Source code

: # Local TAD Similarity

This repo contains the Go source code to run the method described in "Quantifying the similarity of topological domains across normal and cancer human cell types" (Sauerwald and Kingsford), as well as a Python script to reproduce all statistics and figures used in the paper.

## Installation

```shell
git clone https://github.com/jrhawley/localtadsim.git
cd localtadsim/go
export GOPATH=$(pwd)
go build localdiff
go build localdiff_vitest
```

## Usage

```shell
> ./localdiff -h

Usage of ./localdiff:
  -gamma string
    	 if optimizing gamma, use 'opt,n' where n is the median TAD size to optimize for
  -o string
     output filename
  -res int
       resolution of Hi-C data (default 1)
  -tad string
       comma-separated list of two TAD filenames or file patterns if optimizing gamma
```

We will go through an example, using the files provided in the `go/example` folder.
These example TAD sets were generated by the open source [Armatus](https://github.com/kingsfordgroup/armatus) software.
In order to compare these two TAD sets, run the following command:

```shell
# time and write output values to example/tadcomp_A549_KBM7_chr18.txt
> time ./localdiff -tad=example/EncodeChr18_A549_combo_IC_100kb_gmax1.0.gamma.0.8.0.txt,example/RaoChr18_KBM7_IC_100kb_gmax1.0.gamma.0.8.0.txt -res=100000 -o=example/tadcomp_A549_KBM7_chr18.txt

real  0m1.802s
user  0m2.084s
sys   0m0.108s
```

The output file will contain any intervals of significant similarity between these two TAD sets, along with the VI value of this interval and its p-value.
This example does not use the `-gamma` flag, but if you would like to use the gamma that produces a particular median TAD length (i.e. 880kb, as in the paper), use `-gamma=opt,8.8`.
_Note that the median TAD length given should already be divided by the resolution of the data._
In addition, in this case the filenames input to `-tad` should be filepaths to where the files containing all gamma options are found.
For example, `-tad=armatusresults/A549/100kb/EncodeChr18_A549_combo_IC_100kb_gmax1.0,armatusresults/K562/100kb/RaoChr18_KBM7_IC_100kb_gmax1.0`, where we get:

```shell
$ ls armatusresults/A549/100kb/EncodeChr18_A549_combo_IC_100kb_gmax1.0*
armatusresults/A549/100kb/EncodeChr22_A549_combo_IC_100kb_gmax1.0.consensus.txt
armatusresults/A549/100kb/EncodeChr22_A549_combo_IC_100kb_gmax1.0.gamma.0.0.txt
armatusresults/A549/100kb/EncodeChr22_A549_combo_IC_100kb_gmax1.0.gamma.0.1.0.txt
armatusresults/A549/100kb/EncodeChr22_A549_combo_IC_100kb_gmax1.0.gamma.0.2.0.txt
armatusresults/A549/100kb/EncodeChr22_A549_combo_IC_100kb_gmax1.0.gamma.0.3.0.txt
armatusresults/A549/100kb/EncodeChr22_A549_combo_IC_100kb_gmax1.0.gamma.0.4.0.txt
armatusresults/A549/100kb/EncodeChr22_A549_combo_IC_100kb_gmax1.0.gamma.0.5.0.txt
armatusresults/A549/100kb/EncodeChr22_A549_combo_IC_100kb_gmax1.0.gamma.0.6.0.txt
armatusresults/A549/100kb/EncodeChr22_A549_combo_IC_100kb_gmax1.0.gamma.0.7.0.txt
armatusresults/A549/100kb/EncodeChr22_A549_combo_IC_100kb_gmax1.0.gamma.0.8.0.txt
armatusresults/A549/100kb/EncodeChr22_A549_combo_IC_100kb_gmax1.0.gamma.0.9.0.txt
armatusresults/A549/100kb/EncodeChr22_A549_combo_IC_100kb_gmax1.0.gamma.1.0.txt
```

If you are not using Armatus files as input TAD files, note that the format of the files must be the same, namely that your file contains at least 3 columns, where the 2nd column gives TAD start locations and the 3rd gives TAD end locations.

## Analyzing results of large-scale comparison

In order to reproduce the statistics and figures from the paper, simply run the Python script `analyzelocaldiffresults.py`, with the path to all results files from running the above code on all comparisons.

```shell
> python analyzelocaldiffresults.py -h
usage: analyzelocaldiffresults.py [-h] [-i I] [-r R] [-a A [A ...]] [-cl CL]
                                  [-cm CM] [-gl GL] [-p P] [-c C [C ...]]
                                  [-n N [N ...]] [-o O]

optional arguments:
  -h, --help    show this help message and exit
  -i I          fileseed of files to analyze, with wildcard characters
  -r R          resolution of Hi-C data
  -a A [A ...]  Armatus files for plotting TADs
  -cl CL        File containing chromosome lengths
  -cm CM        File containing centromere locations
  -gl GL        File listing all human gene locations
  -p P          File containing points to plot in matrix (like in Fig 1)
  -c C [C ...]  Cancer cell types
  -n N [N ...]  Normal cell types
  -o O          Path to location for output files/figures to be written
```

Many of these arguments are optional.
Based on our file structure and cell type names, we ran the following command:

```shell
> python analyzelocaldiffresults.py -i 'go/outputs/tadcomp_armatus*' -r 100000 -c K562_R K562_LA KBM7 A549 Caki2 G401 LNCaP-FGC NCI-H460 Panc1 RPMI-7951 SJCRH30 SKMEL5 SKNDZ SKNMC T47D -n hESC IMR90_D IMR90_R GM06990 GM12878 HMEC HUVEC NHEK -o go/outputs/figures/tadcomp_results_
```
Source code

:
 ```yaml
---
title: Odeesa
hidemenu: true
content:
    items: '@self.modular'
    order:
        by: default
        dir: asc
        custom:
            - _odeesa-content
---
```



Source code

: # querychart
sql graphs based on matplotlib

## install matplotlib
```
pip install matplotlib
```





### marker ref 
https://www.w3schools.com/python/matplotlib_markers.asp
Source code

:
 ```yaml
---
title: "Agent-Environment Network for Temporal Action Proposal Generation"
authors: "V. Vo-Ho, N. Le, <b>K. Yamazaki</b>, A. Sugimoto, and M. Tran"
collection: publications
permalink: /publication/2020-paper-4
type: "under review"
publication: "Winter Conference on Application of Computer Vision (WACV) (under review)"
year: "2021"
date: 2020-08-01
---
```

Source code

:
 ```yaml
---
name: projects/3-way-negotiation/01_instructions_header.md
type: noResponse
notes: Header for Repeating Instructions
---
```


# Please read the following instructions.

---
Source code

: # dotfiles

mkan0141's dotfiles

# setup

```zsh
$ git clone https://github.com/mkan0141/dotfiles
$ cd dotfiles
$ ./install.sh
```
————————
Each entry needs to be copied out exactly as written.

Source code

: # Local TAD Similarity

This repo contains the Go source code to run the method described in "Quantifying the similarity of topological domains across normal and cancer human cell types" (Sauerwald and Kingsford), as well as a Python script to reproduce all statistics and figures used in the paper.

## Installation

```shell
git clone https://github.com/jrhawley/localtadsim.git
cd localtadsim/go
export GOPATH=$(pwd)
go build localdiff
go build localdiff_vitest
```

## Usage

```shell
> ./localdiff -h

Usage of ./localdiff:
  -gamma string
    	 if optimizing gamma, use 'opt,n' where n is the median TAD size to optimize for
  -o string
     output filename
  -res int
       resolution of Hi-C data (default 1)
  -tad string
       comma-separated list of two TAD filenames or file patterns if optimizing gamma
```

We will go through an example, using the files provided in the `go/example` folder.
These example TAD sets were generated by the open source [Armatus](https://github.com/kingsfordgroup/armatus) software.
In order to compare these two TAD sets, run the following command:

```shell
# time and write output values to example/tadcomp_A549_KBM7_chr18.txt
> time ./localdiff -tad=example/EncodeChr18_A549_combo_IC_100kb_gmax1.0.gamma.0.8.0.txt,example/RaoChr18_KBM7_IC_100kb_gmax1.0.gamma.0.8.0.txt -res=100000 -o=example/tadcomp_A549_KBM7_chr18.txt

real  0m1.802s
user  0m2.084s
sys   0m0.108s
```

The output file will contain any intervals of significant similarity between these two TAD sets, along with the VI value of this interval and its p-value.
This example does not use the `-gamma` flag, but if you would like to use the gamma that produces a particular median TAD length (i.e. 880kb, as in the paper), use `-gamma=opt,8.8`.
_Note that the median TAD length given should already be divided by the resolution of the data._
In addition, in this case the filenames input to `-tad` should be filepaths to where the files containing all gamma options are found.
For example, `-tad=armatusresults/A549/100kb/EncodeChr18_A549_combo_IC_100kb_gmax1.0,armatusresults/K562/100kb/RaoChr18_KBM7_IC_100kb_gmax1.0`, where we get:

```shell
$ ls armatusresults/A549/100kb/EncodeChr18_A549_combo_IC_100kb_gmax1.0*
armatusresults/A549/100kb/EncodeChr22_A549_combo_IC_100kb_gmax1.0.consensus.txt
armatusresults/A549/100kb/EncodeChr22_A549_combo_IC_100kb_gmax1.0.gamma.0.0.txt
armatusresults/A549/100kb/EncodeChr22_A549_combo_IC_100kb_gmax1.0.gamma.0.1.0.txt
armatusresults/A549/100kb/EncodeChr22_A549_combo_IC_100kb_gmax1.0.gamma.0.2.0.txt
armatusresults/A549/100kb/EncodeChr22_A549_combo_IC_100kb_gmax1.0.gamma.0.3.0.txt
armatusresults/A549/100kb/EncodeChr22_A549_combo_IC_100kb_gmax1.0.gamma.0.4.0.txt
armatusresults/A549/100kb/EncodeChr22_A549_combo_IC_100kb_gmax1.0.gamma.0.5.0.txt
armatusresults/A549/100kb/EncodeChr22_A549_combo_IC_100kb_gmax1.0.gamma.0.6.0.txt
armatusresults/A549/100kb/EncodeChr22_A549_combo_IC_100kb_gmax1.0.gamma.0.7.0.txt
armatusresults/A549/100kb/EncodeChr22_A549_combo_IC_100kb_gmax1.0.gamma.0.8.0.txt
armatusresults/A549/100kb/EncodeChr22_A549_combo_IC_100kb_gmax1.0.gamma.0.9.0.txt
armatusresults/A549/100kb/EncodeChr22_A549_combo_IC_100kb_gmax1.0.gamma.1.0.txt
```

If you are not using Armatus files as input TAD files, note that the format of the files must be the same, namely that your file contains at least 3 columns, where the 2nd column gives TAD start locations and the 3rd gives TAD end locations.

## Analyzing results of large-scale comparison

In order to reproduce the statistics and figures from the paper, simply run the Python script `analyzelocaldiffresults.py`, with the path to all results files from running the above code on all comparisons.

```shell
> python analyzelocaldiffresults.py -h
usage: analyzelocaldiffresults.py [-h] [-i I] [-r R] [-a A [A ...]] [-cl CL]
                                  [-cm CM] [-gl GL] [-p P] [-c C [C ...]]
                                  [-n N [N ...]] [-o O]

optional arguments:
  -h, --help    show this help message and exit
  -i I          fileseed of files to analyze, with wildcard characters
  -r R          resolution of Hi-C data
  -a A [A ...]  Armatus files for plotting TADs
  -cl CL        File containing chromosome lengths
  -cm CM        File containing centromere locations
  -gl GL        File listing all human gene locations
  -p P          File containing points to plot in matrix (like in Fig 1)
  -c C [C ...]  Cancer cell types
  -n N [N ...]  Normal cell types
  -o O          Path to location for output files/figures to be written
```

Many of these arguments are optional.
Based on our file structure and cell type names, we ran the following command:

```shell
> python analyzelocaldiffresults.py -i 'go/outputs/tadcomp_armatus*' -r 100000 -c K562_R K562_LA KBM7 A549 Caki2 G401 LNCaP-FGC NCI-H460 Panc1 RPMI-7951 SJCRH30 SKMEL5 SKNDZ SKNMC T47D -n hESC IMR90_D IMR90_R GM06990 GM12878 HMEC HUVEC NHEK -o go/outputs/figures/tadcomp_results_
```
Source code

:
 ```yaml
---
title: Odeesa
hidemenu: true
content:
    items: '@self.modular'
    order:
        by: default
        dir: asc
        custom:
            - _odeesa-content
---
```



Source code

: # querychart
sql graphs based on matplotlib

## install matplotlib
```
pip install matplotlib
```





### marker ref 
https://www.w3schools.com/python/matplotlib_markers.asp
Source code

:
 ```yaml
---
title: "Agent-Environment Network for Temporal Action Proposal Generation"
authors: "V. Vo-Ho, N. Le, <b>K. Yamazaki</b>, A. Sugimoto, and M. Tran"
collection: publications
permalink: /publication/2020-paper-4
type: "under review"
publication: "Winter Conference on Application of Computer Vision (WACV) (under review)"
year: "2021"
date: 2020-08-01
---
```

Source code

:
 ```yaml
---
name: projects/3-way-negotiation/01_instructions_header.md
type: noResponse
notes: Header for Repeating Instructions
---
```


# Please read the following instructions.

---
Source code

: # dotfiles

mkan0141's dotfiles

# setup

```zsh
$ git clone https://github.com/mkan0141/dotfiles
$ cd dotfiles
$ ./install.sh
```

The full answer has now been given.